To learn more about InnerAge and any resources of our aging that you’ve come across,
first of all, where can we get information on InnerAge itself?

[Gil Blander]: Everyone can come to our website, it’s insidetracker.com,
and there we have a link to a page that we developed that shows what is InnerAge, an
explanation about focus foods, an explanation about the science, why those
biomarkers, and about the scientists who developed it. We developed a lot of
information for that because we know that it’s the cutting-edge and people need a lot of
information to understand what we are doing, so we devoted a page with a lot of
downloads that you can read PDF after PDF and spend maybe a full afternoon learning
about InnerAge.

[Damien Blenkinsopp]: So you’ve mentioned the scientists you’re working
with on this tool. Is there anyone else you would recommend to get more information
about aging, or are there any references like books or particular presentations that you
found useful in your research?

[Gil Blander]: Yeah, there are a lot of good scientists that are studying
aging. I mentioned Lenny Guarente and David Sinclair. There are a few other leading
scientists that are studying aging. One of them, which is a very interesting person, his
name is Nir Barzilai, located in New York City, and he’s studying mainly long-lived
humans and trying to see what are the changes in their genome and their proteome
compared to the average human, so that’s an interesting person to look at.

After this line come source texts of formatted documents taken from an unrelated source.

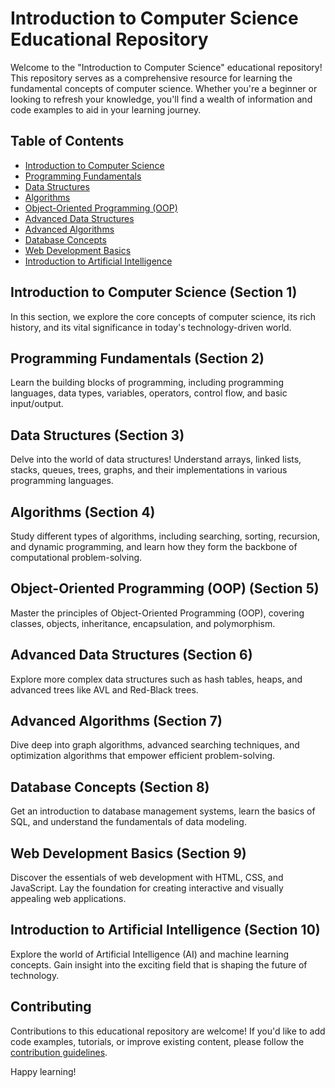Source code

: # Introduction to Computer Science Educational Repository

Welcome to the "Introduction to Computer Science" educational repository! This repository serves as a comprehensive resource for learning the fundamental concepts of computer science. Whether you're a beginner or looking to refresh your knowledge, you'll find a wealth of information and code examples to aid in your learning journey.

## Table of Contents

- [Introduction to Computer Science](#introduction-to-computer-science-section-1)
- [Programming Fundamentals](#programming-fundamentals-section-2)
- [Data Structures](#data-structures-section-3)
- [Algorithms](#algorithms-section-4)
- [Object-Oriented Programming (OOP)](#object-oriented-programming-oop-section-5)
- [Advanced Data Structures](#advanced-data-structures-section-6)
- [Advanced Algorithms](#advanced-algorithms-section-6)
- [Database Concepts](#database-concepts-section-7)
- [Web Development Basics](#web-development-basics-section-8)
- [Introduction to Artificial Intelligence](#introduction-to-artificial-intelligence-section-9)

## Introduction to Computer Science (Section 1)

In this section, we explore the core concepts of computer science, its rich history, and its vital significance in today's technology-driven world.

## Programming Fundamentals (Section 2)

Learn the building blocks of programming, including programming languages, data types, variables, operators, control flow, and basic input/output.

## Data Structures (Section 3)

Delve into the world of data structures! Understand arrays, linked lists, stacks, queues, trees, graphs, and their implementations in various programming languages.

## Algorithms (Section 4)

Study different types of algorithms, including searching, sorting, recursion, and dynamic programming, and learn how they form the backbone of computational problem-solving.

## Object-Oriented Programming (OOP) (Section 5)

Master the principles of Object-Oriented Programming (OOP), covering classes, objects, inheritance, encapsulation, and polymorphism.

## Advanced Data Structures (Section 6)

Explore more complex data structures such as hash tables, heaps, and advanced trees like AVL and Red-Black trees.

## Advanced Algorithms (Section 7)

Dive deep into graph algorithms, advanced searching techniques, and optimization algorithms that empower efficient problem-solving.

## Database Concepts (Section 8)

Get an introduction to database management systems, learn the basics of SQL, and understand the fundamentals of data modeling.

## Web Development Basics (Section 9)

Discover the essentials of web development with HTML, CSS, and JavaScript. Lay the foundation for creating interactive and visually appealing web applications.

## Introduction to Artificial Intelligence (Section 10)

Explore the world of Artificial Intelligence (AI) and machine learning concepts. Gain insight into the exciting field that is shaping the future of technology.

## Contributing

Contributions to this educational repository are welcome! If you'd like to add code examples, tutorials, or improve existing content, please follow the [contribution guidelines](CONTRIBUTING.md).


Happy learning!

Another very interesting scientist is Cynthia Kenyon, who is from UCSF in San Francisco. She’s
focused mainly on the insulin pathway, which is very related to glucose—insulin and
glucose. She started with the model organism slow worms, and now she’s also working
on other model organisms. So I think that if you are looking at, or your audience will
look at those four, you can find a lot of very interesting information.

[Damien Blenkinsopp]: Great, thank you very much for that. What would
be the best ways to connect with you personally? And you on Twitter, Facebook?
Where do people connect to you? Where are you most active?

[Gil Blander]: I actually like Twitter a lot so I’m on Twitter. They can find
me, it’s GBlander1 and they can find me there. If someone has any questions, they can
contact us via our website. On our website there is [email protected] and I
would be more than happy to talk with them.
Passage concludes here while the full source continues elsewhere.